Abstract
Purpose
The aim of this study was the genetic, cellular, and physiological characterization of a connexin50 (CX50) variant identified in a child with congenital cataracts.
Methods
Lens material from surgery was collected and used for cDNA production. Genomic DNA was prepared from blood obtained from the proband and her parents. PCR amplified DNA fragments were sequenced and characterized by restriction digestion. Connexin protein distribution was studied by immunofluorescence in transiently transfected HeLa cells. Formation of functional channels was assessed by two-microelectrode voltage-clamp in cRNA-injected Xenopus oocytes.
Results
Ophthalmologic examination showed that the proband suffered from bilateral white, diffuse cataracts, but the parents were free of lens opacities. Direct sequencing of the PCR product produced from lens cDNA showed that the proband was heterozygous for a G>T transition at position 741 of the GJA8 gene, encoding the exchange of methionine for isoleucine at position 247 of CX50 (CX50I247M). The mutation was confirmed in the genomic DNA, but it was also present in the unaffected mother. When expressed in HeLa cells, both wild type CX50 and CX50I247M formed gap junction plaques.
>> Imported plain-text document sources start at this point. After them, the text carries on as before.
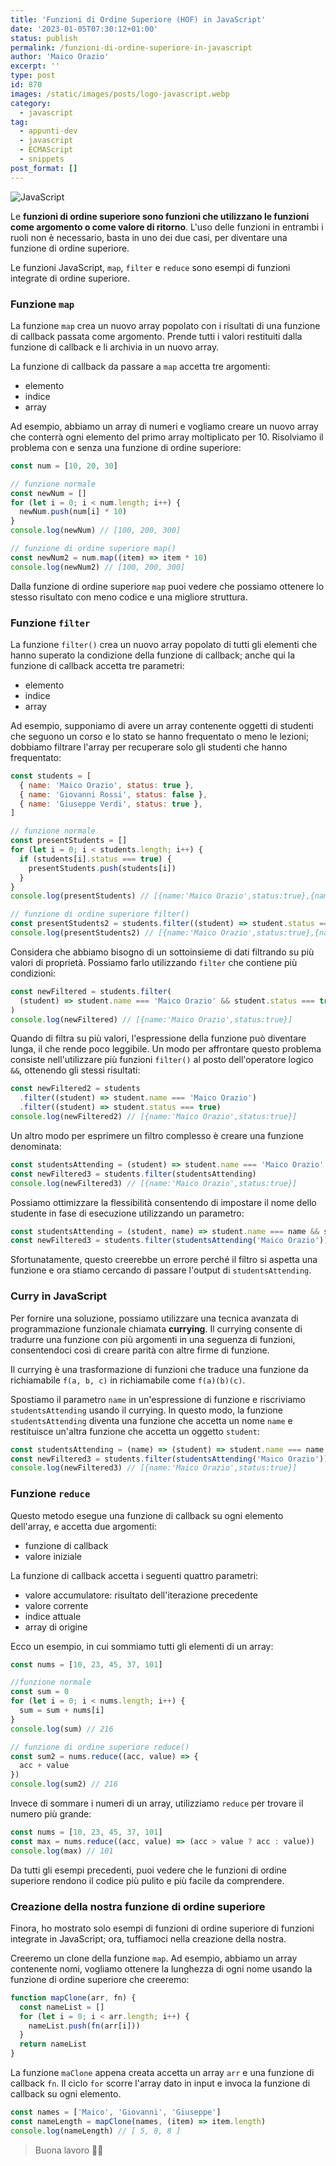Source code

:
 ```yaml
---
title: 'Funzioni di Ordine Superiore (HOF) in JavaScript'
date: '2023-01-05T07:30:12+01:00'
status: publish
permalink: /funzioni-di-ordine-superiore-in-javascript
author: 'Maico Orazio'
excerpt: ''
type: post
id: 870
images: /static/images/posts/logo-javascript.webp
category:
  - javascript
tag:
  - appunti-dev
  - javascript
  - ECMAScript
  - snippets
post_format: []
---
```


![JavaScript](/static/images/posts/logo-javascript.webp)

Le **funzioni di ordine superiore sono funzioni che utilizzano le funzioni come argomento o come valore di ritorno**.
L'uso delle funzioni in entrambi i ruoli non è necessario, basta in uno dei due casi, per diventare una funzione di
ordine superiore.

Le funzioni JavaScript, `map`, `filter` e `reduce` sono esempi di funzioni integrate di ordine superiore.

### Funzione `map`

La funzione `map` crea un nuovo array popolato con i risultati di una funzione di callback passata come argomento.
Prende tutti i valori restituiti dalla funzione di callback e li archivia in un nuovo array.

La funzione di callback da passare a `map` accetta tre argomenti:

- elemento
- indice
- array

Ad esempio, abbiamo un array di numeri e vogliamo creare un nuovo array che conterrà ogni elemento del primo array
moltiplicato per 10. Risolviamo il problema con e senza una funzione di ordine superiore:

```javascript
const num = [10, 20, 30]

// funzione normale
const newNum = []
for (let i = 0; i < num.length; i++) {
  newNum.push(num[i] * 10)
}
console.log(newNum) // [100, 200, 300]

// funzione di ordine superiore map()
const newNum2 = num.map((item) => item * 10)
console.log(newNum2) // [100, 200, 300]
```

Dalla funzione di ordine superiore `map` puoi vedere che possiamo ottenere lo stesso risultato con meno codice e una
migliore struttura.

### Funzione `filter`

La funzione `filter()` crea un nuovo array popolato di tutti gli elementi che hanno superato la condizione della
funzione di callback; anche qui la funzione di callback accetta tre parametri:

- elemento
- indice
- array

Ad esempio, supponiamo di avere un array contenente oggetti di studenti che seguono un corso e lo stato se hanno
frequentato o meno le lezioni; dobbiamo filtrare l'array per recuperare solo gli studenti che hanno frequentato:

```javascript
const students = [
  { name: 'Maico Orazio', status: true },
  { name: 'Giovanni Rossi', status: false },
  { name: 'Giuseppe Verdi', status: true },
]

// funzione normale
const presentStudents = []
for (let i = 0; i < students.length; i++) {
  if (students[i].status === true) {
    presentStudents.push(students[i])
  }
}
console.log(presentStudents) // [{name:'Maico Orazio',status:true},{name:'Giuseppe Verdi',status:true}]

// funzione di ordine superiore filter()
const presentStudents2 = students.filter((student) => student.status === true)
console.log(presentStudents2) // [{name:'Maico Orazio',status:true},{name:'Giuseppe Verdi',status:true}]
```

Considera che abbiamo bisogno di un sottoinsieme di dati filtrando su più valori di proprietà. Possiamo farlo utilizzando
`filter` che contiene più condizioni:

```javascript
const newFiltered = students.filter(
  (student) => student.name === 'Maico Orazio' && student.status === true
)
console.log(newFiltered) // [{name:'Maico Orazio',status:true}]
```

Quando di filtra su più valori, l'espressione della funzione può diventare lunga, il che rende poco leggibile. Un modo
per affrontare questo problema consiste nell'utilizzare più funzioni `filter()` al posto dell'operatore
logico `&&`, ottenendo gli stessi risultati:

```javascript
const newFiltered2 = students
  .filter((student) => student.name === 'Maico Orazio')
  .filter((student) => student.status === true)
console.log(newFiltered2) // [{name:'Maico Orazio',status:true}]
```

Un altro modo per esprimere un filtro complesso è creare una funzione denominata:

```javascript
const studentsAttending = (student) => student.name === 'Maico Orazio' && student.status === true
const newFiltered3 = students.filter(studentsAttending)
console.log(newFiltered3) // [{name:'Maico Orazio',status:true}]
```

Possiamo ottimizzare la flessibilità consentendo di impostare il nome dello studente in fase di esecuzione utilizzando
un parametro:

```javascript
const studentsAttending = (student, name) => student.name === name && student.status === true
const newFiltered3 = students.filter(studentsAttending('Maico Orazio')) // Error
```

Sfortunatamente, questo creerebbe un errore perché il filtro si aspetta una funzione e ora stiamo cercando di passare
l'output di `studentsAttending`.

### Curry in JavaScript

Per fornire una soluzione, possiamo utilizzare una tecnica avanzata di programmazione funzionale chiamata **currying**.
Il currying consente di tradurre una funzione con più argomenti in una seguenza di funzioni, consentendoci così di
creare parità con altre firme di funzione.

Il currying è una trasformazione di funzioni che traduce una funzione da richiamabile `f(a, b, c)` in richiamabile
come `f(a)(b)(c)`.

Spostiamo il parametro `name` in un'espressione di funzione e riscriviamo `studentsAttending` usando il currying. In
questo modo, la funzione `studentsAttending` diventa una funzione che accetta un nome `name` e restituisce un'altra
funzione che accetta un oggetto `student`:

```javascript
const studentsAttending = (name) => (student) => student.name === name && student.status === true
const newFiltered3 = students.filter(studentsAttending('Maico Orazio'))
console.log(newFiltered3) // [{name:'Maico Orazio',status:true}]
```

### Funzione `reduce`

Questo metodo esegue una funzione di callback su ogni elemento dell'array, e accetta due argomenti:

- funzione di callback
- valore iniziale

La funzione di callback accetta i seguenti quattro parametri:

- valore accumulatore: risultato dell'iterazione precedente
- valore corrente
- indice attuale
- array di origine

Ecco un esempio, in cui sommiamo tutti gli elementi di un array:

```javascript
const nums = [10, 23, 45, 37, 101]

//funzione normale
const sum = 0
for (let i = 0; i < nums.length; i++) {
  sum = sum + nums[i]
}
console.log(sum) // 216

// funzione di ordine superiore reduce()
const sum2 = nums.reduce((acc, value) => {
  acc + value
})
console.log(sum2) // 216
```

Invece di sommare i numeri di un array, utilizziamo `reduce` per trovare il numero più grande:

```javascript
const nums = [10, 23, 45, 37, 101]
const max = nums.reduce((acc, value) => (acc > value ? acc : value))
console.log(max) // 101
```

Da tutti gli esempi precedenti, puoi vedere che le funzioni di ordine superiore rendono il codice più pulito e più
facile da comprendere.

### Creazione della nostra funzione di ordine superiore

Finora, ho mostrato solo esempi di funzioni di ordine superiore di funzioni integrate in JavaScript; ora, tuffiamoci
nella creazione della nostra.

Creeremo un clone della funzione `map`. Ad esempio, abbiamo un array contenente nomi, vogliamo ottenere la lunghezza
di ogni nome usando la funzione di ordine superiore che creeremo:

```javascript
function mapClone(arr, fn) {
  const nameList = []
  for (let i = 0; i < arr.length; i++) {
    nameList.push(fn(arr[i]))
  }
  return nameList
}
```

La funzione `maClone` appena creata accetta un array `arr` e una funzione di callback `fn`. Il ciclo `for` scorre
l'array dato in input e invoca la funzione di callback su ogni elemento.

```javascript
const names = ['Maico', 'Giovanni', 'Giuseppe']
const nameLength = mapClone(names, (item) => item.length)
console.log(nameLength) // [ 5, 8, 8 ]
```

> Buona lavoro 👨‍💻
Both CX50 and CX50I247M induced gap junctional currents in pairs of Xenopus oocytes.
Conclusions
Although the CX50I247M substitution has previously been suggested to cause cataracts, our genetic, cellular, and electrophysiological data suggest that this allele more likely represents a rare silent, polymorphic variant.
Introduction
Congenital cataracts are responsible for approximately 10% of childhood blindness worldwide. They are clinically and genetically heterogeneous. More than 30 loci have been linked to the cataract phenotype, and at least 17 cataract-associated genes have been characterized including those encoding crystallins, transcription factors, cytoskeletal proteins, and membrane proteins (reviewed in [1,2]). Among these, mutations in the GJA3 and GJA8 genes (that encode the lens gap junction proteins, CX46 and CX50) have been shown to underlie congenital cataracts, which most often exhibit dominant inheritance [3]. The CX46 and CX50 mutants that have been characterized do not support intercellular communication when expressed by themselves (and some of these mutants act as dominant negative inhibitors of wild type connexin function) supporting the hypothesis that decreased gap junctional intercellular communication contributes to cataract formation.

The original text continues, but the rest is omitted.